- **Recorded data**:

++++++

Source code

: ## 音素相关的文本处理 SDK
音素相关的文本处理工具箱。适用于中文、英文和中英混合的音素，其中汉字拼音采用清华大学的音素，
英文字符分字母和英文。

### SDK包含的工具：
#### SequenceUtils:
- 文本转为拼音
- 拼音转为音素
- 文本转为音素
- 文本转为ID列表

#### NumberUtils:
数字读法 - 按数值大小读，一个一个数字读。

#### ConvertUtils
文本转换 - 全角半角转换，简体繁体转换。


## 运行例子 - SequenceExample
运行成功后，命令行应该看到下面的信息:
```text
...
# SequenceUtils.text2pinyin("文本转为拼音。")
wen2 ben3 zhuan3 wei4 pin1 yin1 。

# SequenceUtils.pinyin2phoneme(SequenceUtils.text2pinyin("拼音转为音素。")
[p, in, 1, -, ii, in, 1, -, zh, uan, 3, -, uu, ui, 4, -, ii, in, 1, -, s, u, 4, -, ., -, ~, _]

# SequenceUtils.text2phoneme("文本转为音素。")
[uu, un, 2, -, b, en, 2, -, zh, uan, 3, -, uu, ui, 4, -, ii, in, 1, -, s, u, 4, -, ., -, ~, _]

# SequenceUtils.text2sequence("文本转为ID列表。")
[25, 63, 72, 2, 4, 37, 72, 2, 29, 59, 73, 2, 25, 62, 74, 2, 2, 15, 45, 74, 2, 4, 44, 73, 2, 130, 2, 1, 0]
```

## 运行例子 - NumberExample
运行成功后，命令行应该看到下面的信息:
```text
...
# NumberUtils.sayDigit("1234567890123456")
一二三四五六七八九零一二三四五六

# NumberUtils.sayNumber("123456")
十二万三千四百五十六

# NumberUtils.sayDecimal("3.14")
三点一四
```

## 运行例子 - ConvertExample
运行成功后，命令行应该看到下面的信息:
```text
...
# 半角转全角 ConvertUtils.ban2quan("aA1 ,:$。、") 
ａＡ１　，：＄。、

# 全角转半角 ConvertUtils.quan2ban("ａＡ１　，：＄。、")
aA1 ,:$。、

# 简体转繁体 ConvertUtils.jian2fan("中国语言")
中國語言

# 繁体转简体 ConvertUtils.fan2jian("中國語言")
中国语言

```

++++++

- **Try it**: Among the lines above, please find those with "运行例子" and copy them.

- **Solution**:
## 运行例子 - SequenceExample
## 运行例子 - NumberExample
## 运行例子 - ConvertExample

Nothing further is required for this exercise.